### What you should do
What lines below include the word "world"? Copy each one.

### Records contained in a dataset

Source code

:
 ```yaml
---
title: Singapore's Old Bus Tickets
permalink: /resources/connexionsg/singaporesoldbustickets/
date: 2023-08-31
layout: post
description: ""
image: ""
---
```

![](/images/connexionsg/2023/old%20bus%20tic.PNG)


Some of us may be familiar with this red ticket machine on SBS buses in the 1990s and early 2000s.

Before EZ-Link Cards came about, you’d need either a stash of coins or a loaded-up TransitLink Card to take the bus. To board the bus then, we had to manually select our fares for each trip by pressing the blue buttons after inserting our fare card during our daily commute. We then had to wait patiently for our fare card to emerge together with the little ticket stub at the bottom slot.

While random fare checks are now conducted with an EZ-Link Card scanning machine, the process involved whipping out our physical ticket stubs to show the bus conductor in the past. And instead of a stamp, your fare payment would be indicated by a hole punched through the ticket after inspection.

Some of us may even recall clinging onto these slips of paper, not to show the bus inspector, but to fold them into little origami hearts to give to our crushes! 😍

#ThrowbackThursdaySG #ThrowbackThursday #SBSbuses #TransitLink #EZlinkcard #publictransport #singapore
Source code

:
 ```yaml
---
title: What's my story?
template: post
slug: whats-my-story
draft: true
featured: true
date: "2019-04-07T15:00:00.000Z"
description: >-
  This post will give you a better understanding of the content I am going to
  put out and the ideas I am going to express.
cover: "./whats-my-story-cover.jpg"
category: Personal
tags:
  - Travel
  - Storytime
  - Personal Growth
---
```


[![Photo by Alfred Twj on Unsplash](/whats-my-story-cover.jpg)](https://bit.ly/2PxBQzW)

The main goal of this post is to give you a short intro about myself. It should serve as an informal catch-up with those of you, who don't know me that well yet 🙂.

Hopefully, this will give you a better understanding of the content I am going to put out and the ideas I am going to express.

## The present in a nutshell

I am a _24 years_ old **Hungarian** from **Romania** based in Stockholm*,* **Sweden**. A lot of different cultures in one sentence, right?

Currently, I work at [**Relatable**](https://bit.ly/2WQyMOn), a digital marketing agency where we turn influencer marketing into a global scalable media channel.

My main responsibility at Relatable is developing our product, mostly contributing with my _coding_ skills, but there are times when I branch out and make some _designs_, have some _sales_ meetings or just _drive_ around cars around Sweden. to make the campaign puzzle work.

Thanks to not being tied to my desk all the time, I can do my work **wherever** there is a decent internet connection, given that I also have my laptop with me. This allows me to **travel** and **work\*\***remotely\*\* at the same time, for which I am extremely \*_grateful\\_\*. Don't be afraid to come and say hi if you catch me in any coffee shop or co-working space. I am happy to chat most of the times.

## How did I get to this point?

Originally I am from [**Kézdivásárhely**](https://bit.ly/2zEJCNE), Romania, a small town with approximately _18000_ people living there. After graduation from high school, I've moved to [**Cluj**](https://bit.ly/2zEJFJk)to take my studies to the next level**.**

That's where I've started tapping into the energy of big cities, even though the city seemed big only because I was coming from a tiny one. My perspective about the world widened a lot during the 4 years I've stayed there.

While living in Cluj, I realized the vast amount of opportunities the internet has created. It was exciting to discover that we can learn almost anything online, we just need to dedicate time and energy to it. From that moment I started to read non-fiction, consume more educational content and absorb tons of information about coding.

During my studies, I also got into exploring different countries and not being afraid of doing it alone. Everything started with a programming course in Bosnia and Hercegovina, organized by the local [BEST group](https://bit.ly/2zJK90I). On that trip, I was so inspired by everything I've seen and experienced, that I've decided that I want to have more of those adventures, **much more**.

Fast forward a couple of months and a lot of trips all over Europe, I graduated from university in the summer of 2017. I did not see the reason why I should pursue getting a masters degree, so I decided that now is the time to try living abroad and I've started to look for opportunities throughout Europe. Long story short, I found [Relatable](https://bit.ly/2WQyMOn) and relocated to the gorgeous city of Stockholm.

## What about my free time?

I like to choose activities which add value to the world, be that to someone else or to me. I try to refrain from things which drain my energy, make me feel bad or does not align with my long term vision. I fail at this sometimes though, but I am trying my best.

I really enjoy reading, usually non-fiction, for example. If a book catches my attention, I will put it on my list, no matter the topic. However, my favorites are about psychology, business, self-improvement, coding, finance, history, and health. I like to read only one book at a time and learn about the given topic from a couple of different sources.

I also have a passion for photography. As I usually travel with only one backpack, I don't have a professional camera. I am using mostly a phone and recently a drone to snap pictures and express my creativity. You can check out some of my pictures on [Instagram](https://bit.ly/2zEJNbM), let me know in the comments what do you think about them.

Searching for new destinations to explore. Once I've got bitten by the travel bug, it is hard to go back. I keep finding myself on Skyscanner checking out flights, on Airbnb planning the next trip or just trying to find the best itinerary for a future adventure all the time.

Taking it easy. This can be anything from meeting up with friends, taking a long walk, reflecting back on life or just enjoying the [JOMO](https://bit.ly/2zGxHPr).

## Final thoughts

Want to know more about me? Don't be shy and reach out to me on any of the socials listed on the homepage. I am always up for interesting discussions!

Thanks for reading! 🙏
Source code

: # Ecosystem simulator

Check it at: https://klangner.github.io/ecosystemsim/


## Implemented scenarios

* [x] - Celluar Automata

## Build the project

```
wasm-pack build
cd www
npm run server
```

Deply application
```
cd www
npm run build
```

### Response to this task
That's where I've started tapping into the energy of big cities, even though the city seemed big only because I was coming from a tiny one. My perspective about the world widened a lot during the 4 years I've stayed there.
I like to choose activities which add value to the world, be that to someone else or to me. I try to refrain from things which drain my energy, make me feel bad or does not align with my long term vision. I fail at this sometimes though, but I am trying my best.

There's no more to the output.